[Source texts of formatted documents]
* * * *

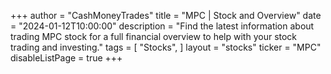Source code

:+++
author = "CashMoneyTrades"
title = "MPC | Stock and Overview"
date = "2024-01-12T10:00:00"
description = "Find the latest information about trading MPC stock for a full financial overview to help with your stock trading and investing."
tags = [
   "Stocks",
]
layout = "stocks"
ticker = "MPC"
disableListPage = true
+++
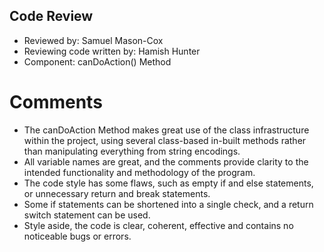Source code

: ## Code Review

- Reviewed by: Samuel Mason-Cox
- Reviewing code written by: Hamish Hunter
- Component: canDoAction() Method

# Comments

- The canDoAction Method makes great use of the class infrastructure within the project, using several class-based 
  in-built methods rather than manipulating everything from string encodings.
- All variable names are great, and the comments provide clarity to the intended functionality and methodology of the program.
- The code style has some flaws, such as empty if and else statements, or unnecessary return and break statements.
- Some if statements can be shortened into a single check, and a return switch statement can be used.
- Style aside, the code is clear, coherent, effective and contains no noticeable bugs or errors.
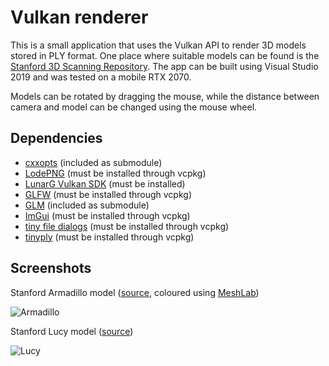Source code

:# Vulkan renderer

This is a small application that uses the Vulkan API to render 3D models stored in PLY format. One place where suitable models can be found is the [Stanford 3D Scanning Repository](https://graphics.stanford.edu/data/3Dscanrep/). The app can be built using Visual Studio 2019 and was tested on a mobile RTX 2070.

Models can be rotated by dragging the mouse, while the distance between camera and model can be changed using the mouse wheel.

## Dependencies
* [cxxopts](https://github.com/jarro2783/cxxopts/) (included as submodule)
* [LodePNG](http://lodev.org/lodepng/) (must be installed through vcpkg)
* [LunarG Vulkan SDK](https://vulkan.lunarg.com/) (must be installed)
* [GLFW](http://www.glfw.org/) (must be installed through vcpkg)
* [GLM](http://glm.g-truc.net/) (included as submodule)
* [ImGui](https://github.com/ocornut/imgui/) (must be installed through vcpkg)
* [tiny file dialogs](https://sourceforge.net/projects/tinyfiledialogs/) (must be installed through vcpkg)
* [tinyply](https://github.com/ddiakopoulos/tinyply/) (must be installed through vcpkg)

## Screenshots

Stanford Armadillo model ([source](https://graphics.stanford.edu/data/3Dscanrep/), coloured using [MeshLab](http://www.meshlab.net/))

![Armadillo](Screenshots/armadillo.png)

Stanford Lucy model ([source](https://graphics.stanford.edu/data/3Dscanrep/))

![Lucy](Screenshots/lucy.png)
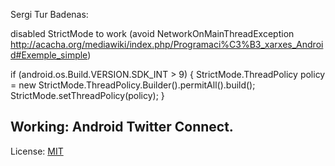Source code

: Sergi Tur Badenas:

disabled StrictMode to work (avoid NetworkOnMainThreadException http://acacha.org/mediawiki/index.php/Programaci%C3%B3_xarxes_Android#Exemple_simple)

if (android.os.Build.VERSION.SDK_INT > 9) {
 StrictMode.ThreadPolicy policy = new StrictMode.ThreadPolicy.Builder().permitAll().build();
 StrictMode.setThreadPolicy(policy);
}

## Working: Android Twitter Connect.


License: [MIT](http://codehate.com/MIT)
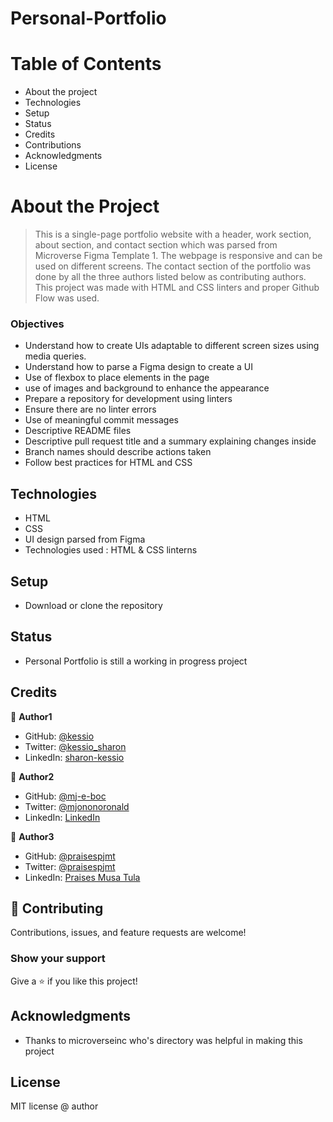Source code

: 

# Personal-Portfolio

# Table of Contents

- About the project
- Technologies
- Setup
- Status
- Credits
- Contributions
- Acknowledgments
- License

# About the Project
>  This is a single-page portfolio website with a header, work section, about section, and contact section which was parsed from Microverse Figma Template 1. The webpage is responsive and can be used on different screens. The contact section of the portfolio was done by all the three authors listed below as contributing authors. This project was made with HTML and CSS linters and proper Github Flow was used.

### Objectives

- Understand how to create UIs adaptable to different screen sizes using media queries.
- Understand how to parse a Figma design to create a UI
- Use of flexbox to place elements in the page
- use of images and background to enhance the appearance
- Prepare a repository for development using linters
- Ensure there are no linter errors
- Use of meaningful commit messages
- Descriptive README files
- Descriptive pull request title and a summary explaining changes inside
- Branch names should describe actions taken
- Follow best practices for HTML and CSS  

## Technologies

- HTML
- CSS
- UI design parsed from Figma
- Technologies used : HTML & CSS linterns

## Setup

- Download or clone the repository

## Status

- Personal Portfolio is still a working in progress project

## Credits

👤 **Author1**

- GitHub: [@kessio](https://github.com/kessio)
- Twitter: [@kessio_sharon](https://twitter.com/kessio_sharon)
- LinkedIn: [sharon-kessio](https://www.linkedin.com/in/sharon-kessio-172220b5)

👤 **Author2**
- GitHub: [@mj-e-boc](https://github.com/mj-e-boc)
- Twitter: [@mjononoronald](https://twitter.com/Mjononoronald)
- LinkedIn: [LinkedIn](https://linkedin.com/in/ronald-mjonono-86365988)

👤 **Author3**
- GitHub: [@praisespjmt](https://github.com/PraisesPJMT)
- Twitter: [@praisespjmt](https://twitter.com/PraisesPJMT)
- LinkedIn: [Praises Musa Tula](https://www.linkedin.com/in/praises-tula-9233aa76)


## 🤝 Contributing

Contributions, issues, and feature requests are welcome!

### Show your support

Give a ⭐️ if you like this project!

## Acknowledgments

- Thanks to microverseinc who's directory was helpful in making this project

## License

MIT license @ author

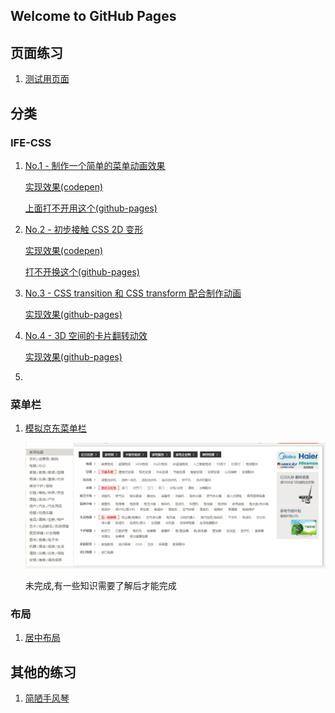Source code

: ## Welcome to GitHub Pages


## 页面练习

1. [测试用页面](https://shanyuhai123.github.io/pagesPractice/test/hello.html)

 ## 分类

### IFE-CSS
1. [No.1 - 制作一个简单的菜单动画效果](http://ife.baidu.com/course/detail/id/18)

   [实现效果(codepen)](https://codepen.io/hackyuan/pen/ERjrXp)

   [上面打不开用这个(github-pages)](https://shanyuhai123.github.io/pagesPractice/IFE/CSS/01/index.html)

2. [No.2 - 初步接触 CSS 2D 变形](http://ife.baidu.com/course/detail/id/29)

   [实现效果(codepen)](https://codepen.io/hackyuan/pen/PaPdNe)

   [打不开换这个(github-pages)](https://shanyuhai123.github.io/pagesPractice/IFE/CSS/02/index.html)

3. [No.3 - CSS transition 和 CSS transform 配合制作动画](http://ife.baidu.com/course/detail/id/30)

   [实现效果(github-pages)](https://shanyuhai123.github.io/pagesPractice/IFE/CSS/03/index.html)

4. [No.4 - 3D 空间的卡片翻转动效](http://ife.baidu.com/course/detail/id/31)

   [实现效果(github-pages)](https://shanyuhai123.github.io/pagesPractice/IFE/CSS/04/index.html)

5. ​

### 菜单栏

1. [模拟京东菜单栏](https://shanyuhai123.github.io/pagesPractice/MenuBar/jingdong.html)

   ![京东](images/MenuBar/京东.png)

   未完成,有一些知识需要了解后才能完成

### 布局

1. [居中布局](https://shanyuhai123.github.io/pagesPractice/Others/center.html)

## 其他的练习

1. [简陋手风琴](https://shanyuhai123.github.io/pagesPractice/Others/accordion.html)

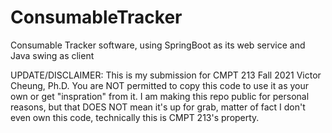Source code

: # ConsumableTracker
Consumable Tracker software, using SpringBoot as its web service and Java swing as client

UPDATE/DISCLAIMER:
This is my submission for CMPT 213 Fall 2021 Victor Cheung, Ph.D. You are NOT permitted to copy this code to use it as your own or get "inspration" from it. I am making this repo public for personal reasons, but that DOES NOT mean it's up for grab, matter of fact I don't even own this code, technically this is CMPT 213's property.
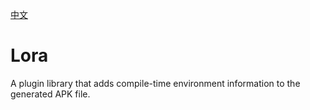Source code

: [中文](https://github.com/euporie/Lora/blob/master/README_CN.md)
# Lora
A plugin library that adds compile-time environment information to the generated APK file.
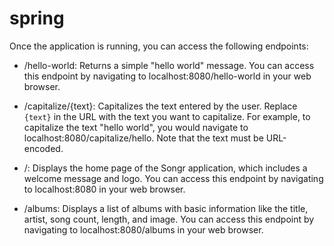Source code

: # spring

Once the application is running, you can access the following endpoints:

- /hello-world: Returns a simple "hello world" message. You can access this endpoint by navigating to localhost:8080/hello-world in your web browser.

- /capitalize/{text}: Capitalizes the text entered by the user. Replace `{text}` in the URL with the text you want to capitalize. For example, to capitalize the text "hello world", you would navigate to localhost:8080/capitalize/hello. Note that the text must be URL-encoded.
- /: Displays the home page of the Songr application, which includes a welcome message and logo. You can access this endpoint by navigating to localhost:8080 in your web browser.

- /albums: Displays a list of albums with basic information like the title, artist, song count, length, and image. You can access this endpoint by navigating to localhost:8080/albums in your web browser.

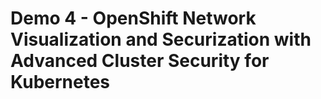 # Demo 4 - OpenShift Network Visualization and Securization with Advanced Cluster Security for Kubernetes

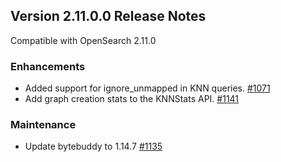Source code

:## Version 2.11.0.0 Release Notes

Compatible with OpenSearch 2.11.0

### Enhancements
* Added support for ignore_unmapped in KNN queries. [#1071](https://github.com/opensearch-project/k-NN/pull/1071)
* Add graph creation stats to the KNNStats API. [#1141](https://github.com/opensearch-project/k-NN/pull/1141)
### Maintenance
* Update bytebuddy to 1.14.7 [#1135](https://github.com/opensearch-project/k-NN/pull/1135)

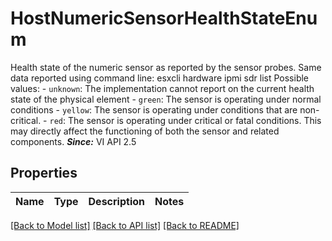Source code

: # HostNumericSensorHealthStateEnum

Health state of the numeric sensor as reported by the sensor probes.  Same data reported using command line: esxcli hardware ipmi sdr list  Possible values: - `unknown`: The implementation cannot report on the current health state of the   physical element - `green`: The sensor is operating under normal conditions - `yellow`: The sensor is operating under conditions that are non-critical. - `red`: The sensor is operating under critical or fatal conditions.      This may   directly affect the functioning of both the sensor and related   components.  ***Since:*** VI API 2.5 

## Properties
Name | Type | Description | Notes
------------ | ------------- | ------------- | -------------

[[Back to Model list]](../README.md#documentation-for-models) [[Back to API list]](../README.md#documentation-for-api-endpoints) [[Back to README]](../README.md)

* * * *

About this exercise
The lines from the one containing "Name | Type | Description | Notes" through the last line of the records are to be transcribed exactly, with nothing else added.

Output
Name | Type | Description | Notes
------------ | ------------- | ------------- | -------------

[[Back to Model list]](../README.md#documentation-for-models) [[Back to API list]](../README.md#documentation-for-api-endpoints) [[Back to README]](../README.md)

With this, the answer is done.